Human Security Lab Human Security Lab is an interdisciplinary research collective focused on communicating science to practitioners on areas of urgent global importance to human well-being. Students will support and assist Professor Carpenter and the Human Security Lab research team on a variety of projects relating to human rights, humanitarian affairs, peace and conflict, climate security or global inequality. Students will be assigned to work on one or more Lab projects, which at present include the following: Impacts of the Nuclear Taboo Humanitarian Disarmament Advocacy Strategies Women, Peace and Security in Afghanistan Protection of Civilians in Ukraine Climate Security. 
War Crimes and Media: Library Research This position will be used to produce an annotated bibliography on media framing and international crime. The research assistant will work with the law librarian to generate a list of relevant research articles on how media frames shape understandings of world events, geared at examining the evolution and impact of framing violence as international crimes. The researcher will work with the professor to read and summarize the articles, highlighting relevant aspects for the overall research project.

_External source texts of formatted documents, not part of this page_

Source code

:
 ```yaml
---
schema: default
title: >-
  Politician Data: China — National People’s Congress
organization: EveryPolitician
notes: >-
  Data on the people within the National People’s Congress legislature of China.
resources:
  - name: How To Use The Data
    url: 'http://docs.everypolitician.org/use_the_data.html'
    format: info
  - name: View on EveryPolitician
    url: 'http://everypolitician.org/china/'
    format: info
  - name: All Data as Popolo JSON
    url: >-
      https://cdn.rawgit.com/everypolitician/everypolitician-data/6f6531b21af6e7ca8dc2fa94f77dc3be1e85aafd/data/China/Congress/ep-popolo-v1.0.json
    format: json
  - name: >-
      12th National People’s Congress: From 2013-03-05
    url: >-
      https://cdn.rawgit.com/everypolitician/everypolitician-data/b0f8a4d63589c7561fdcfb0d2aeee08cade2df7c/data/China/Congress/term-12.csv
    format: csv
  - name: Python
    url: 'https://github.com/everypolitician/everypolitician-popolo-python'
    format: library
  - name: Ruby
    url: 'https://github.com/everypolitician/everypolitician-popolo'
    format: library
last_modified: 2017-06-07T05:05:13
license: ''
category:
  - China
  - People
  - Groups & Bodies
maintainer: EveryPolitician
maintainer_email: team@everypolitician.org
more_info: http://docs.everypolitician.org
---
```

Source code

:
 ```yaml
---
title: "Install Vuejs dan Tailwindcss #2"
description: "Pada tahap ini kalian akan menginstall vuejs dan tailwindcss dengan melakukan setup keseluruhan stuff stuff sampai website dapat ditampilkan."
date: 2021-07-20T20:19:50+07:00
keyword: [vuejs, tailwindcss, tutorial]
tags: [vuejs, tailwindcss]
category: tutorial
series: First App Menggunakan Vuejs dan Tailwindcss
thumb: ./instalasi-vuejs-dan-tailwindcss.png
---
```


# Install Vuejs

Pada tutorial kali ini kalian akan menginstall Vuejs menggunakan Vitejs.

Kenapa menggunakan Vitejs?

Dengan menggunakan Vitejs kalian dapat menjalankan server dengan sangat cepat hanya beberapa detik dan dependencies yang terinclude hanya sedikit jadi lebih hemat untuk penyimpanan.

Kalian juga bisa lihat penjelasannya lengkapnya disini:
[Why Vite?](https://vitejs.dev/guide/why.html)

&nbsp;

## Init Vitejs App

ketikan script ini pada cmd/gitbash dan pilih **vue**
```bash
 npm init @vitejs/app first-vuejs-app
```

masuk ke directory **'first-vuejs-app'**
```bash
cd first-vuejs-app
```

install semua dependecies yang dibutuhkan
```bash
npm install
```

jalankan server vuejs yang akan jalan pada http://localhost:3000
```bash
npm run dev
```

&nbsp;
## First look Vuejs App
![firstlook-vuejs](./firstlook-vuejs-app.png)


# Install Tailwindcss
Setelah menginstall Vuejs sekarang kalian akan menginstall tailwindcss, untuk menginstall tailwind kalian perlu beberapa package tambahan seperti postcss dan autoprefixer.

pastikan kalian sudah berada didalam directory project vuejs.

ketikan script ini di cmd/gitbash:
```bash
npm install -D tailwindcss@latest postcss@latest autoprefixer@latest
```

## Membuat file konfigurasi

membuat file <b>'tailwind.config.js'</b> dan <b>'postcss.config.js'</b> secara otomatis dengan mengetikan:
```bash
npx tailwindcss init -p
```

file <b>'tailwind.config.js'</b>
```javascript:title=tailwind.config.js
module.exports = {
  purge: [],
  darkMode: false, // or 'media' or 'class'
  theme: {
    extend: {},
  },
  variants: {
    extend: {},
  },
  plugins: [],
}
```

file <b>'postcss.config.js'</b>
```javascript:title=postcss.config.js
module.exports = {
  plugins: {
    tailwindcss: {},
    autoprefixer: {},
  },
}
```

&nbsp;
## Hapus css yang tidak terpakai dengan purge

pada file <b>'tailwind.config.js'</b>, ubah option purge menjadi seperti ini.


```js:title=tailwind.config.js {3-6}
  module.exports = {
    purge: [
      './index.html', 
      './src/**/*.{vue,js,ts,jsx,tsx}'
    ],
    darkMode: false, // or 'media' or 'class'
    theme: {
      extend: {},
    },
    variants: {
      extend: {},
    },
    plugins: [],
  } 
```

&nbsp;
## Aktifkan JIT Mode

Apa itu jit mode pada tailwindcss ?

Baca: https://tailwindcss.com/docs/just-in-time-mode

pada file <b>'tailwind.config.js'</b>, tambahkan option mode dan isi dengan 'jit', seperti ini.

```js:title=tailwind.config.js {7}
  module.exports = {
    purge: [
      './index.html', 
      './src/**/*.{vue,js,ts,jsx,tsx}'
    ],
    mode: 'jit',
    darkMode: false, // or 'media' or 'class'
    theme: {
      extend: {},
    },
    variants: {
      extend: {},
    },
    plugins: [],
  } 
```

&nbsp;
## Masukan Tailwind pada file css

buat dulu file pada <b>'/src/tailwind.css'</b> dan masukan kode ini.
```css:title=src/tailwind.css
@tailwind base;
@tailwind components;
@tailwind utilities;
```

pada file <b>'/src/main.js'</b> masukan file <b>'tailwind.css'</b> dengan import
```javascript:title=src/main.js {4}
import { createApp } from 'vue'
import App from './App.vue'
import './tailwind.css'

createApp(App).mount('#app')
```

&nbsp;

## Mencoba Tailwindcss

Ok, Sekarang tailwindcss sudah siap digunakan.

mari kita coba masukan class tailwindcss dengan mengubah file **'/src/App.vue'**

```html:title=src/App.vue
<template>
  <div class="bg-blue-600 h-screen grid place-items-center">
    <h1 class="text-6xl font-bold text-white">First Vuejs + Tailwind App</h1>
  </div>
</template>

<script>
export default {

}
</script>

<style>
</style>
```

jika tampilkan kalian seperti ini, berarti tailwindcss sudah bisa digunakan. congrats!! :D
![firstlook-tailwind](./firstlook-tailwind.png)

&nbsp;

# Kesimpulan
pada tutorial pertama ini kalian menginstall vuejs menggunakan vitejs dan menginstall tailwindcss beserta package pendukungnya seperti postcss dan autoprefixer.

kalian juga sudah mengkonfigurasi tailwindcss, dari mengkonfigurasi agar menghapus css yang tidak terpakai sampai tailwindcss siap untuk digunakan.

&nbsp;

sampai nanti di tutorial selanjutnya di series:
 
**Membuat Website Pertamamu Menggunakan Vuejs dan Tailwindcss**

Immigration Data Analyst This position is designed for two students who are interested in public opinion/survey research and immigration. We have conducted a survey with 1000 responses to a question about whether a person who worked for the Taliban should be granted refugee status in the country. The data analysts will be coding the responses from a list of codes that the researchers have developed. We will compare across the two coders for reliability. There may also be opportunity for legal research into the question of duress.